Pour le professeur en criminologie, l'État Islamique n'est certes plus aussi fort sur le terrain mais il garde une influence importante partout dans le monde.
"On a vu que beaucoup d'attentats étaient "inspirés par" mais plus "organisés par". Aujourd’hui, il y a 2 califats. Il y en a un, virtuel, qui a toujours été la marque de fabrique de l’État islamique dans sa capacité à se survivre à lui-même, même quand il était défait sur le terrain.

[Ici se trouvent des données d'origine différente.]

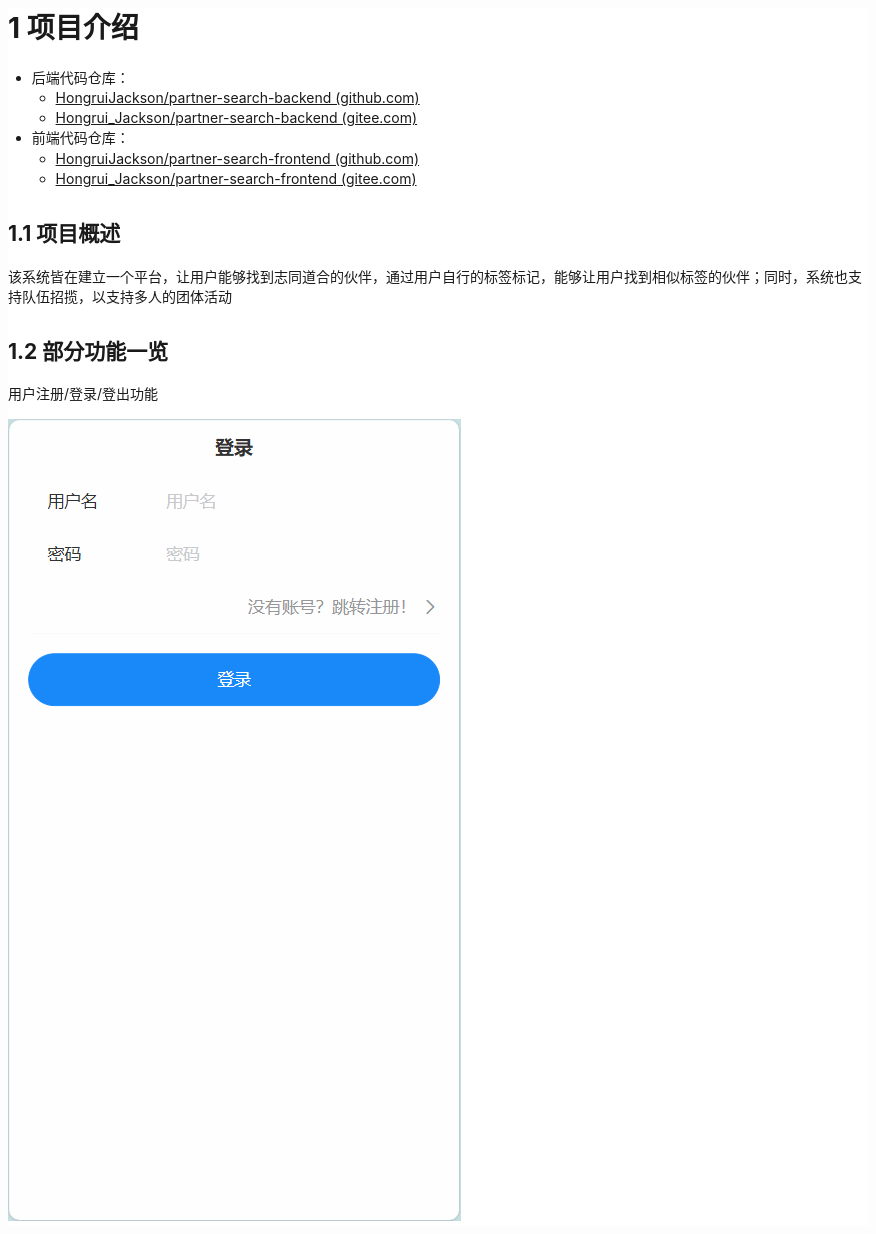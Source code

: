 # 1 项目介绍

- 后端代码仓库：
    - [HongruiJackson/partner-search-backend (github.com)](https://github.com/HongruiJackson/partner-search-backend)
    - [Hongrui_Jackson/partner-search-backend (gitee.com)](https://gitee.com/JacksonZHR/partner-search-backend)
- 前端代码仓库：
    - [HongruiJackson/partner-search-frontend (github.com)](https://github.com/HongruiJackson/partner-search-frontend)
    - [Hongrui_Jackson/partner-search-frontend (gitee.com)](https://gitee.com/JacksonZHR/partner-search-frontend)

## 1.1 项目概述
该系统皆在建立一个平台，让用户能够找到志同道合的伙伴，通过用户自行的标签标记，能够让用户找到相似标签的伙伴；同时，系统也支持队伍招揽，以支持多人的团体活动

## 1.2 部分功能一览
用户注册/登录/登出功能

![](./doc/img/partner_search_login.gif)
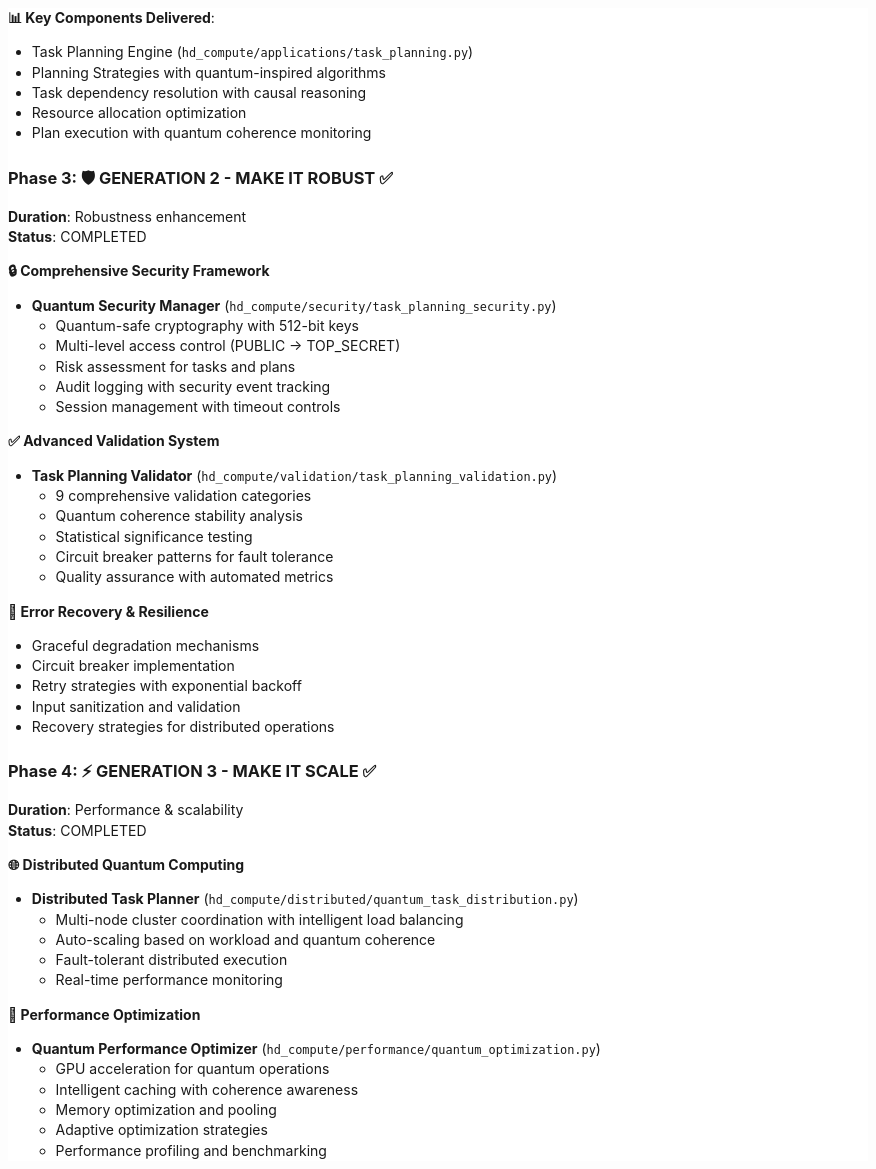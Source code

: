 **📊 Key Components Delivered**:
- Task Planning Engine (`hd_compute/applications/task_planning.py`)
- Planning Strategies with quantum-inspired algorithms
- Task dependency resolution with causal reasoning
- Resource allocation optimization
- Plan execution with quantum coherence monitoring

### Phase 3: 🛡️ GENERATION 2 - MAKE IT ROBUST ✅
**Duration**: Robustness enhancement  
**Status**: COMPLETED

**🔒 Comprehensive Security Framework**
- **Quantum Security Manager** (`hd_compute/security/task_planning_security.py`)
  - Quantum-safe cryptography with 512-bit keys
  - Multi-level access control (PUBLIC → TOP_SECRET)
  - Risk assessment for tasks and plans
  - Audit logging with security event tracking
  - Session management with timeout controls

**✅ Advanced Validation System**
- **Task Planning Validator** (`hd_compute/validation/task_planning_validation.py`)
  - 9 comprehensive validation categories
  - Quantum coherence stability analysis
  - Statistical significance testing
  - Circuit breaker patterns for fault tolerance
  - Quality assurance with automated metrics

**🔧 Error Recovery & Resilience**
- Graceful degradation mechanisms
- Circuit breaker implementation
- Retry strategies with exponential backoff
- Input sanitization and validation
- Recovery strategies for distributed operations

### Phase 4: ⚡ GENERATION 3 - MAKE IT SCALE ✅
**Duration**: Performance & scalability  
**Status**: COMPLETED

**🌐 Distributed Quantum Computing**
- **Distributed Task Planner** (`hd_compute/distributed/quantum_task_distribution.py`)
  - Multi-node cluster coordination with intelligent load balancing
  - Auto-scaling based on workload and quantum coherence
  - Fault-tolerant distributed execution
  - Real-time performance monitoring

**🚀 Performance Optimization**
- **Quantum Performance Optimizer** (`hd_compute/performance/quantum_optimization.py`)
  - GPU acceleration for quantum operations
  - Intelligent caching with coherence awareness
  - Memory optimization and pooling
  - Adaptive optimization strategies
  - Performance profiling and benchmarking
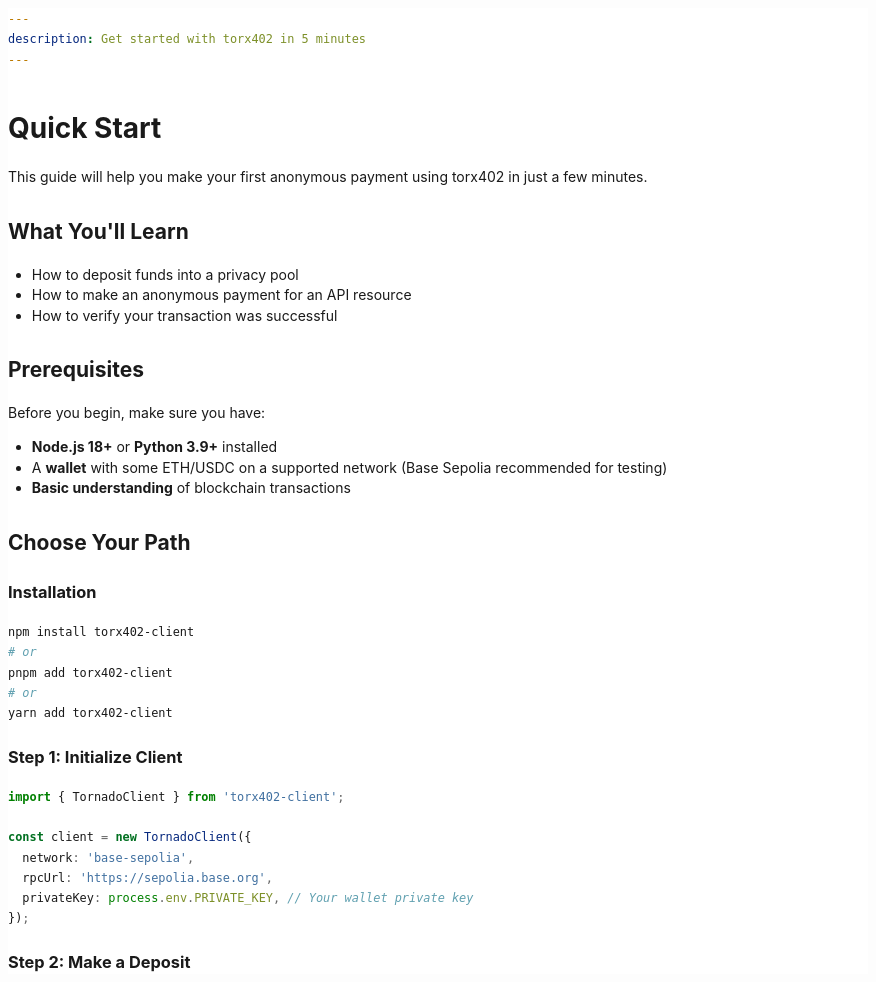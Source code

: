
 ```yaml
---
description: Get started with torx402 in 5 minutes
---
```


# Quick Start

This guide will help you make your first anonymous payment using torx402 in just a few minutes.

## What You'll Learn

- How to deposit funds into a privacy pool
- How to make an anonymous payment for an API resource
- How to verify your transaction was successful

## Prerequisites

Before you begin, make sure you have:

- **Node.js 18+** or **Python 3.9+** installed
- A **wallet** with some ETH/USDC on a supported network (Base Sepolia recommended for testing)
- **Basic understanding** of blockchain transactions

## Choose Your Path

<tabs>
<tab title="TypeScript">

### Installation

```bash
npm install torx402-client
# or
pnpm add torx402-client
# or
yarn add torx402-client
```

### Step 1: Initialize Client

```typescript
import { TornadoClient } from 'torx402-client';

const client = new TornadoClient({
  network: 'base-sepolia',
  rpcUrl: 'https://sepolia.base.org',
  privateKey: process.env.PRIVATE_KEY, // Your wallet private key
});
```

### Step 2: Make a Deposit

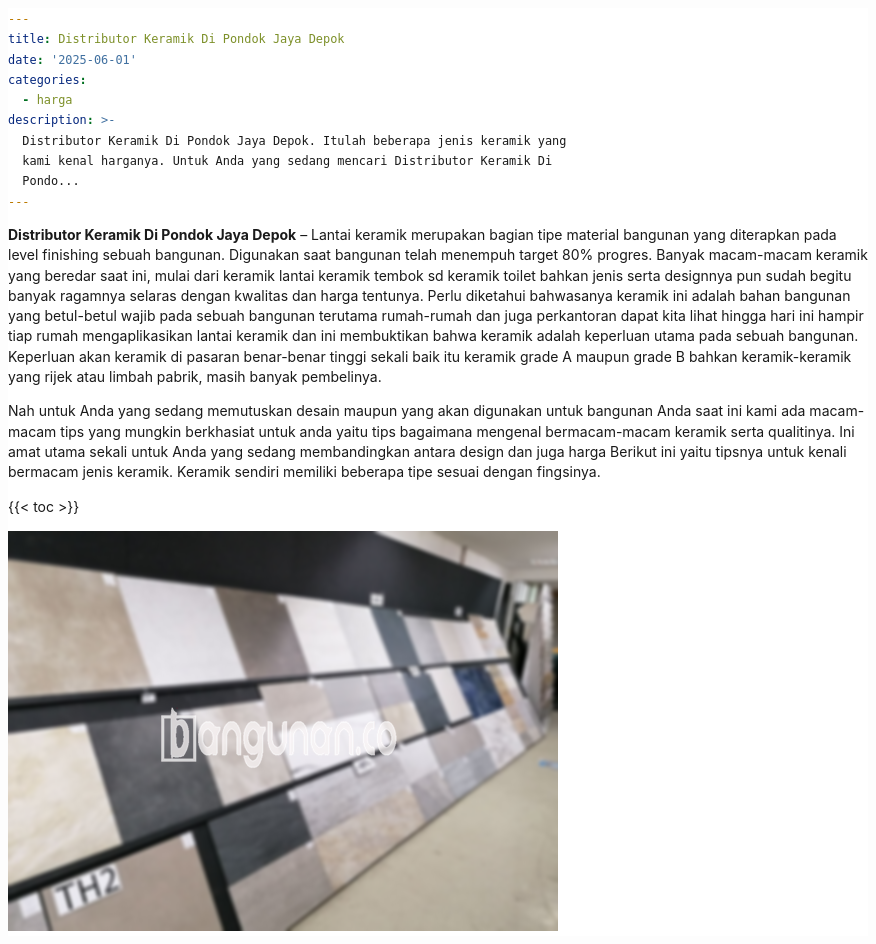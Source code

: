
```yaml
---
title: Distributor Keramik Di Pondok Jaya Depok
date: '2025-06-01'
categories:
  - harga
description: >-
  Distributor Keramik Di Pondok Jaya Depok. Itulah beberapa jenis keramik yang
  kami kenal harganya. Untuk Anda yang sedang mencari Distributor Keramik Di
  Pondo...
---
```


**Distributor Keramik Di Pondok Jaya Depok** – Lantai keramik merupakan bagian tipe material bangunan yang diterapkan pada level finishing sebuah bangunan. Digunakan saat bangunan telah menempuh target 80% progres. Banyak macam-macam keramik yang beredar saat ini, mulai dari keramik lantai keramik tembok sd keramik toilet bahkan jenis serta designnya pun sudah begitu banyak ragamnya selaras dengan kwalitas dan harga tentunya. Perlu diketahui bahwasanya keramik ini adalah bahan bangunan yang betul-betul wajib pada sebuah bangunan terutama rumah-rumah dan juga perkantoran dapat kita lihat hingga hari ini hampir tiap rumah mengaplikasikan lantai keramik dan ini membuktikan bahwa keramik adalah keperluan utama pada sebuah bangunan. Keperluan akan keramik di pasaran benar-benar tinggi sekali baik itu keramik grade A maupun grade B bahkan keramik-keramik yang rijek atau limbah pabrik, masih banyak pembelinya.

Nah untuk Anda yang sedang memutuskan desain maupun yang akan digunakan untuk bangunan Anda saat ini kami ada macam-macam tips yang mungkin berkhasiat untuk anda yaitu tips bagaimana mengenal bermacam-macam keramik serta qualitinya. Ini amat utama sekali untuk Anda yang sedang membandingkan antara design dan juga harga Berikut ini yaitu tipsnya untuk kenali bermacam jenis keramik. Keramik sendiri memiliki beberapa tipe sesuai dengan fingsinya.

{{< toc >}}

![Distributor Keramik Di Pondok Jaya Depok](/images/distributor-keramik-26.png)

On va attendre les messages qui auraient été postés sur les réseaux sociaux et éventuellement un communiqué de l’agence de presse de l’état islamique revendiquant ou pas cet attentat".
"Quel que soit le nombre de victimes, l’écho médiatique donné à l’attentat se suffit à lui-même"
"La stratégie de Daech a toujours été la même, ajoute Alain Bauer. Le ministre des attentats de l’EI avait parfaitement défini la position qui serait celle des attentats: premièrement, si vous pouvez rejoindre les espaces de combat Syrie/Irak, venez. Deuxièmement, si vous ne pouvez pas, commettez des attentats avec n’importe quoi, n’importe comment en groupe ou isolé parce que l’attentat, c’est de la violence.
Mais l’important, c’est la communication. Quel que soit le nombre de victimes, l’écho médiatique donné à l’attentat se suffit à lui-même pour faire ce que le terroriste s’est bien faire: terroriser les gens".
"Il y a eu 10 fois plus d’opérations anti terroriste après juillet 2016"
La forme des attentats en France et à travers l'Europe a changé. Le contre-terrorisme a beaucoup appris. C'est le cas en France puis juillet 2016 et l'attentat de Nice.
"Il faut saluer la brutale mais très honnête sincérité du ministre de l’Intérieur Gérald Darmanin qui dit "le problème n’est pas de savoir s’il y aura un attentat mais quand est ce qu’il y aura un attentat". La déstructuration des grands réseaux des gigas attentats de l’hyper terrorisme, grâce à l’efficacité retrouvé des services de police et de renseignement depuis l’attentat de Nice en juillet 2016, a amené à une très grande capacité à déstructurer les réseaux.
"Il y a eu 10 fois plus d’opérations anti-terroriste après juillet 2016. C’est un grand progrès mais du coup, on est dans des micros attentats avec des dispositifs très réduits d’une ou deux personnes plus difficiles à trouver. On va devant une capacité d’attentats dits "moustiques". On en attendait beaucoup plus et beaucoup plus vite. Ils arrivent en petits nombres mais de manière suffisamment répétés pour que ça produise l’effet recherché".
"Les caricatures de Charlie Hebdo "ne sont que des prétextes"
Pour Alain Bauer, les caricatures de Charlie Hebdo "ne sont que des prétextes et d’ailleurs depuis très longtemps. Si vous lisez la propagande, vous la voyez évoluer en fonction du temps. Ce sont des incitateurs qui surfent sur l’évènement. Parce que quand on a de moins en moins de soldats du califat, on s’adresse à n’importe qui en espérant qu’un ou deux aient l’esprit suffisamment dérangé pour partir au jihad. Et c’est très exactement ce qui est en train de se produire".